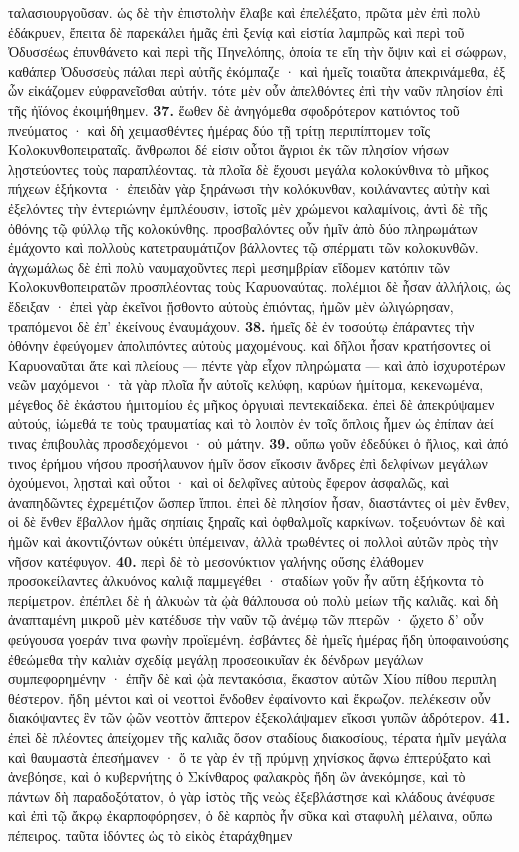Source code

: \documentclass[a4paper, 11pt, oneside, polutonikogreek, german]{article}
\begin{document}
ταλασιουργοῦσαν. ὡς δὲ τὴν ἐπιστολὴν ἔλαβε καὶ ἐπελέξατο, πρῶτα μὲν ἐπὶ πολὺ ἐδάκρυεν, ἔπειτα δὲ παρεκάλει ἡμᾶς ἐπὶ ξενίᾳ καὶ εἱστία λαμπρῶς καὶ περὶ τοῦ Ὀδυσσέως ἐπυνθάνετο καὶ περὶ τῆς Πηνελόπης, ὁποία τε εἴη τὴν ὄψιν καὶ εἰ σώφρων, καθάπερ Ὀδυσσεὺς πάλαι περὶ αὐτῆς ἐκόμπαζε · καὶ ἡμεῖς τοιαῦτα ἀπεκρινάμεθα, ἐξ ὧν εἰκάζομεν εὐφρανεῖσθαι αὐτήν. τότε μὲν οὖν ἀπελθόντες ἐπὶ τὴν ναῦν πλησίον ἐπὶ τῆς ἠϊόνος ἐκοιμήθημεν. \textbf{37.} ἕωθεν δὲ ἀνηγόμεθα σφοδρότερον κατιόντος τοῦ πνεύματος · καὶ δὴ χειμασθέντες ἡμέρας δύο τῇ τρίτῃ περιπίπτομεν τοῖς Κολοκυνθοπειραταῖς. ἄνθρωποι δέ εἰσιν οὗτοι ἄγριοι ἐκ τῶν πλησίον νήσων λῃστεύοντες τοὺς παραπλέοντας. τὰ πλοῖα δὲ ἔχουσι μεγάλα κολοκύνθινα τὸ μῆκος πήχεων ἑξήκοντα · ἐπειδὰν γὰρ ξηράνωσι τὴν κολόκυνθαν, κοιλάναντες αὐτὴν καὶ ἐξελόντες τὴν ἐντεριώνην ἐμπλέουσιν, ἱστοῖς μὲν χρώμενοι καλαμίνοις, ἀντὶ δὲ τῆς ὀθόνης τῷ φύλλῳ τῆς κολοκύνθης. προσβαλόντες οὖν ἡμῖν ἀπὸ δύο πληρωμάτων ἐμάχοντο καὶ πολλοὺς κατετραυμάτιζον βάλλοντες τῷ σπέρματι τῶν κολοκυνθῶν. ἀγχωμάλως δὲ ἐπὶ πολὺ ναυμαχοῦντες περὶ μεσημβρίαν εἴδομεν κατόπιν τῶν Κολοκυνθοπειρατῶν προσπλέοντας τοὺς Καρυοναύτας. πολέμιοι δὲ ἦσαν ἀλλήλοις, ὡς ἔδειξαν · ἐπεὶ γὰρ ἐκεῖνοι ᾔσθοντο αὐτοὺς ἐπιόντας, ἡμῶν μὲν ὠλιγώρησαν, τραπόμενοι δὲ ἐπ' ἐκείνους ἐναυμάχουν. \textbf{38.} ἡμεῖς δὲ ἐν τοσούτῳ ἐπάραντες τὴν ὀθόνην ἐφεύγομεν ἀπολιπόντες αὐτοὺς μαχομένους. καὶ δῆλοι ἦσαν κρατήσοντες οἱ Καρυοναῦται ἅτε καὶ πλείους --- πέντε γὰρ εἶχον πληρώματα --- καὶ ἀπὸ ἰσχυροτέρων νεῶν μαχόμενοι · τὰ γὰρ πλοῖα ἦν αὐτοῖς κελύφη, καρύων ἡμίτομα, κεκενωμένα, μέγεθος δὲ ἑκάστου ἡμιτομίου ἐς μῆκος ὀργυιαὶ πεντεκαίδεκα. ἐπεὶ δὲ ἀπεκρύψαμεν αὐτούς, ἰώμεθά τε τοὺς τραυματίας καὶ τὸ λοιπὸν ἐν τοῖς ὅπλοις ἦμεν ὡς ἐπίπαν ἀεί τινας ἐπιβουλὰς προσδεχόμενοι · οὐ μάτην. \textbf{39.} οὔπω γοῦν ἐδεδύκει ὁ ἥλιος, καὶ ἀπό τινος ἐρήμου νήσου προσήλαυνον ἡμῖν ὅσον εἴκοσιν ἄνδρες ἐπὶ δελφίνων μεγάλων ὀχούμενοι, λῃσταὶ καὶ οὗτοι · καὶ οἱ δελφῖνες αὐτοὺς ἔφερον ἀσφαλῶς, καὶ ἀναπηδῶντες ἐχρεμέτιζον ὥσπερ ἵπποι. ἐπεὶ δὲ πλησίον ἦσαν, διαστάντες οἱ μὲν ἔνθεν, οἱ δὲ ἔνθεν ἔβαλλον ἡμᾶς σηπίαις ξηραῖς καὶ ὀφθαλμοῖς καρκίνων. τοξευόντων δὲ καὶ ἡμῶν καὶ ἀκοντιζόντων οὐκέτι ὑπέμειναν, ἀλλὰ τρωθέντες οἱ πολλοὶ αὐτῶν πρὸς τὴν νῆσον κατέφυγον. \textbf{40.} περὶ δὲ τὸ μεσονύκτιον γαλήνης οὔσης ἐλάθομεν προσοκείλαντες ἀλκυόνος καλιᾷ παμμεγέθει · σταδίων γοῦν ἦν αὕτη ἑξήκοντα τὸ περίμετρον. ἐπέπλει δὲ ἡ ἀλκυὼν τὰ ᾠὰ θάλπουσα οὐ πολὺ μείων τῆς καλιᾶς. καὶ δὴ ἀναπταμένη μικροῦ μὲν κατέδυσε τὴν ναῦν τῷ ἀνέμῳ τῶν πτερῶν · ᾤχετο δ' οὖν φεύγουσα γοεράν τινα φωνὴν προϊεμένη. ἐσβάντες δὲ ἡμεῖς ἡμέρας ἤδη ὑποφαινούσης ἐθεώμεθα τὴν καλιὰν σχεδίᾳ μεγάλῃ προσεοικυῖαν ἐκ δένδρων μεγάλων συμπεφορημένην · ἐπῆν δὲ καὶ ᾠὰ πεντακόσια, ἕκαστον αὐτῶν Χίου πίθου περιπλη θέστερον. ἤδη μέντοι καὶ οἱ νεοττοὶ ἔνδοθεν ἐφαίνοντο καὶ ἔκρωζον. πελέκεσιν οὖν διακόψαντες ἓν τῶν ᾠῶν νεοττὸν ἄπτερον ἐξεκολάψαμεν εἴκοσι γυπῶν ἁδρότερον. \textbf{41.} ἐπεὶ δὲ πλέοντες ἀπείχομεν τῆς καλιᾶς ὅσον σταδίους διακοσίους, τέρατα ἡμῖν μεγάλα καὶ θαυμαστὰ ἐπεσήμανεν · ὅ τε γὰρ ἐν τῇ πρύμνῃ χηνίσκος ἄφνω ἐπτερύξατο καὶ ἀνεβόησε, καὶ ὁ κυβερνήτης ὁ Σκίνθαρος φαλακρὸς ἤδη ὢν ἀνεκόμησε, καὶ τὸ πάντων δὴ παραδοξότατον, ὁ γὰρ ἱστὸς τῆς νεὼς ἐξεβλάστησε καὶ κλάδους ἀνέφυσε καὶ ἐπὶ τῷ ἄκρῳ ἐκαρποφόρησεν, ὁ δὲ καρπὸς ἦν σῦκα καὶ σταφυλὴ μέλαινα, οὔπω πέπειρος. ταῦτα ἰδόντες ὡς τὸ εἰκὸς ἐταράχθημεν 
\end{document}
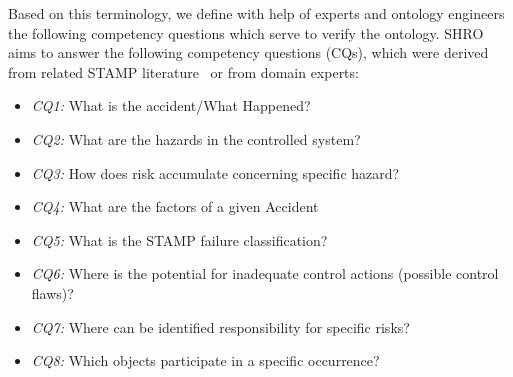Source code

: \documentclass[sw]{iosart2x}
\newcommand{\CONSIDER}[1]{{\color{blue}{\textbf{CONSIDER: {#1}}\xspace}}}
\newcommand{\COMMENT}[1]{\hl{ \textnormal{#1}}}
\newcommand{\COMMENT}[2]{\hl{ \textnormal{#1} \textbf{comment:} \textit{#2}}\xspace}
\begin{document}
Based on this terminology, we define with help of experts and ontology engineers the following competency questions which serve to verify the ontology. SHRO aims to answer the following competency questions (CQs), which were derived from related STAMP literature~\cite{leveson2012engineering, Leveson2004} or from domain experts:  
\begin{itemize}
\item \emph{CQ1:} What is the accident/What Happened?
   \item \emph{CQ2:} What are the hazards in the controlled system?
    \item \emph{CQ3:} How does risk accumulate concerning specific hazard?
    \item \emph{CQ4:}
    What are the factors of a given Accident
   
    \item \emph{CQ5:} What is the STAMP failure classification?
    \item \emph{CQ6:} Where is the potential for inadequate control actions (possible control flaws)?
    
   
   
      \item \emph{CQ7:} Where can be identified responsibility for specific risks?
    \item \emph{CQ8:} Which objects participate in a specific occurrence?
    
\end{itemize}
\end{document}
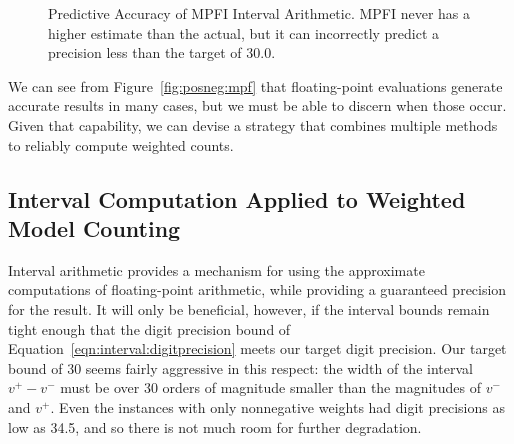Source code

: \documentclass[letterpaper,USenglish,cleveref, autoref, thm-restate]{lipics-v2021}
\newcommand{\vmin}{v^{-}}
\newcommand{\vmax}{v^{+}}
\begin{document}
\begin{figure}
\caption{Predictive Accuracy of MPFI Interval Arithmetic.  MPFI never has a higher estimate than the actual, but it can
incorrectly predict a precision less than the target of 30.0.}
\label{fig:mpfi}
\end{figure}


We can see from Figure~\ref{fig:posneg:mpf} that floating-point
evaluations generate accurate results in many cases, but we must be
able to discern when those occur.  Given that capability, we can
devise a strategy that combines multiple methods
to reliably compute weighted counts.

\subsection{Interval Computation Applied to Weighted Model Counting}

Interval arithmetic provides a mechanism for using the approximate
computations of floating-point arithmetic, while providing a
guaranteed precision for the result.  It will only be beneficial,
however, if the interval bounds remain tight enough that the digit
precision bound of Equation~\ref{eqn:interval:digitprecision} meets
our target digit precision.  Our target bound of 30 seems fairly
aggressive in this respect: the width of the interval $\vmax-\vmin$
must be over 30 orders of magnitude smaller than the magnitudes of
$\vmin$ and $\vmax$.  Even the instances with only nonnegative weights
had digit precisions as low as 34.5, and so there is not much
room for further degradation.
\end{document}
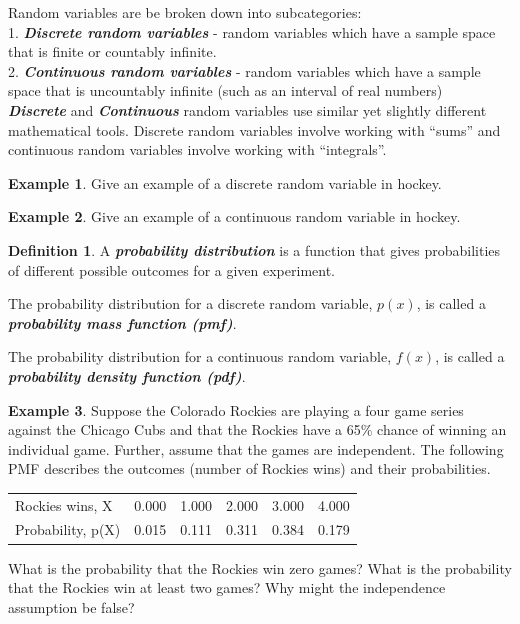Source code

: \documentclass[
  11pt,
]{book}
\theoremstyle{definition}
\newtheorem{definition}{Definition}[chapter]
\theoremstyle{definition}
\newtheorem{example}{Example}[chapter]
\theoremstyle{definition}
\theoremstyle{definition}
\theoremstyle{remark}
\begin{document}
Random variables are be broken down into subcategories:\\
1. \textbf{\emph{Discrete random variables}} - random variables which have a sample space that is finite or countably infinite.\\
2. \textbf{\emph{Continuous random variables}} - random variables which have a sample space that is uncountably infinite (such as an interval of real numbers)\\

\textbf{\emph{Discrete}} and \textbf{\emph{Continuous}} random variables use similar yet slightly different mathematical tools. Discrete random variables involve working with ``sums'' and continuous random variables involve working with ``integrals''.\\

\begin{example}
Give an example of a discrete random variable in hockey.
\end{example}

\hfill\break
\hfill\break
\hfill\break
\vfill

\begin{example}
Give an example of a continuous random variable in hockey.
\end{example}

\hfill\break
\hfill\break
\hfill\break
\vfill

\begin{definition}
A \textbf{\emph{probability distribution}} is a function that gives probabilities of different possible outcomes for a given experiment.
\end{definition}

The probability distribution for a discrete random variable, \(p(x)\), is called a \textbf{\emph{probability mass function (pmf)}}.

The probability distribution for a continuous random variable, \(f(x)\), is called a \textbf{\emph{probability density function (pdf)}}.

\newpage

\begin{example}
Suppose the Colorado Rockies are playing a four game series against the Chicago Cubs and that the Rockies have a 65\% chance of winning an individual game. Further, assume that the games are independent. The following PMF describes the outcomes (number of Rockies wins) and their probabilities.

\begin{table}[H]
\centering
\begin{tabular}{lrrrrr}
\toprule
Rockies wins, X & 0.000 & 1.000 & 2.000 & 3.000 & 4.000\\
Probability, p(X) & 0.015 & 0.111 & 0.311 & 0.384 & 0.179\\
\bottomrule
\end{tabular}
\end{table}

\vfill

What is the probability that the Rockies win zero games? What is the probability that the Rockies win at least two games? Why might the independence assumption be false?
\end{example}
\end{document}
++++++++
**Try it**
The word "floating" is the filter: copy every line of the listing above that contains it.

**Output of the exercise**
We can see from Figure~\ref{fig:posneg:mpf} that floating-point
computations of floating-point arithmetic, while providing a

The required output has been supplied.